Do you think I have posed well, faithfully, and with docility all these
weeks?" she asked at last.
"I will give you a certificate to that effect, if you like. No one could
have done better."
"And if the certificate is not all I want, will you give me some other
present?"
"A beautiful portrait--what can you want more?"
"The picture is for mamma. I ask a favor on my own account."
"I refuse it beforehand. But you can tell me what it is, all the same."
"Well, then--the only part of your house that I have ever been in is this
atelier. You can imagine I have a curiosity to see the rest."
"I see! you threaten me with a domiciliary visit without warning. Well!
certainly, if that would give you any amusement. But my house contains
nothing wonderful. I tell you that beforehand."
"One likes to know how one's friends look at home--in their own setting,
and I have only seen you here at work in your atelier."
"The best point of view, believe me. But I am ready to do your bidding.
Do you wish to see where I eat my dinner?" asked Marien, as he took her
down the staircase leading to his dining-room.
Fraulein Schult would have liked to go with them--it was, besides, her
duty. But she had not been asked to fulfil it. She hesitated a moment,
and in that moment Jacqueline had disappeared. After consideration, the
'promeneuse' went on with her crochet, with a shrug of her shoulders
which meant: "She can't come to much harm."
Seated in the studio, she heard the sound of their voices on the floor
below.
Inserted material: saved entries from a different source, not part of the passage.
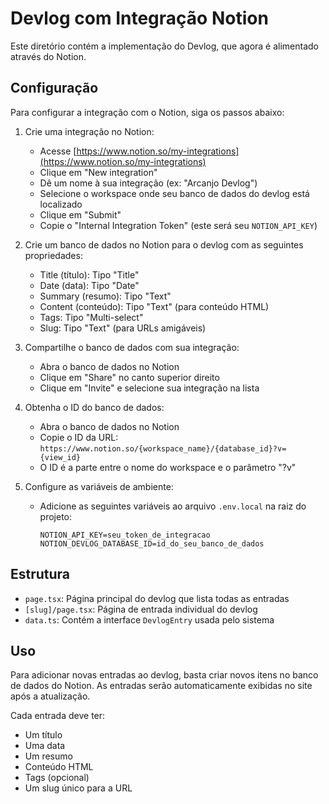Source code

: # Devlog com Integração Notion

Este diretório contém a implementação do Devlog, que agora é alimentado através do Notion.

## Configuração

Para configurar a integração com o Notion, siga os passos abaixo:

1. Crie uma integração no Notion:
   - Acesse [https://www.notion.so/my-integrations](https://www.notion.so/my-integrations)
   - Clique em "New integration"
   - Dê um nome à sua integração (ex: "Arcanjo Devlog")
   - Selecione o workspace onde seu banco de dados do devlog está localizado
   - Clique em "Submit"
   - Copie o "Internal Integration Token" (este será seu `NOTION_API_KEY`)

2. Crie um banco de dados no Notion para o devlog com as seguintes propriedades:
   - Title (título): Tipo "Title"
   - Date (data): Tipo "Date"
   - Summary (resumo): Tipo "Text"
   - Content (conteúdo): Tipo "Text" (para conteúdo HTML)
   - Tags: Tipo "Multi-select"
   - Slug: Tipo "Text" (para URLs amigáveis)

3. Compartilhe o banco de dados com sua integração:
   - Abra o banco de dados no Notion
   - Clique em "Share" no canto superior direito
   - Clique em "Invite" e selecione sua integração na lista

4. Obtenha o ID do banco de dados:
   - Abra o banco de dados no Notion
   - Copie o ID da URL: `https://www.notion.so/{workspace_name}/{database_id}?v={view_id}`
   - O ID é a parte entre o nome do workspace e o parâmetro "?v"

5. Configure as variáveis de ambiente:
   - Adicione as seguintes variáveis ao arquivo `.env.local` na raiz do projeto:
     ```
     NOTION_API_KEY=seu_token_de_integracao
     NOTION_DEVLOG_DATABASE_ID=id_do_seu_banco_de_dados
     ```

## Estrutura

- `page.tsx`: Página principal do devlog que lista todas as entradas
- `[slug]/page.tsx`: Página de entrada individual do devlog
- `data.ts`: Contém a interface `DevlogEntry` usada pelo sistema

## Uso

Para adicionar novas entradas ao devlog, basta criar novos itens no banco de dados do Notion. As entradas serão automaticamente exibidas no site após a atualização.

Cada entrada deve ter:
- Um título
- Uma data
- Um resumo
- Conteúdo HTML
- Tags (opcional)
- Um slug único para a URL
Jacqueline was lingering in the fencing-room where Marien was in
the habit of counteracting by athletic exercises the effects of a too
sedentary life. She was amusing herself by fingering the dumb-bells and
the foils; she lingered long before some precious suits of armor. Then
she was taken up into a small room, communicating with the atelier, where
there was a fine collection of drawings by the old masters. "My only
luxury," said Marien.
Mademoiselle Schult, getting impatient, began to roll up yards and yards
of crochet, and coughed, by way of a signal, but remembering how
disagreeable it would have been to herself to be interrupted in a
tete-a-tete with her apothecary, she thought it not worth while to
disturb them in these last moments. M. de Nailles's orders had been that
she was to sit in the atelier. So she continued to sit there, doing what
she had been told to do without any qualms of conscience.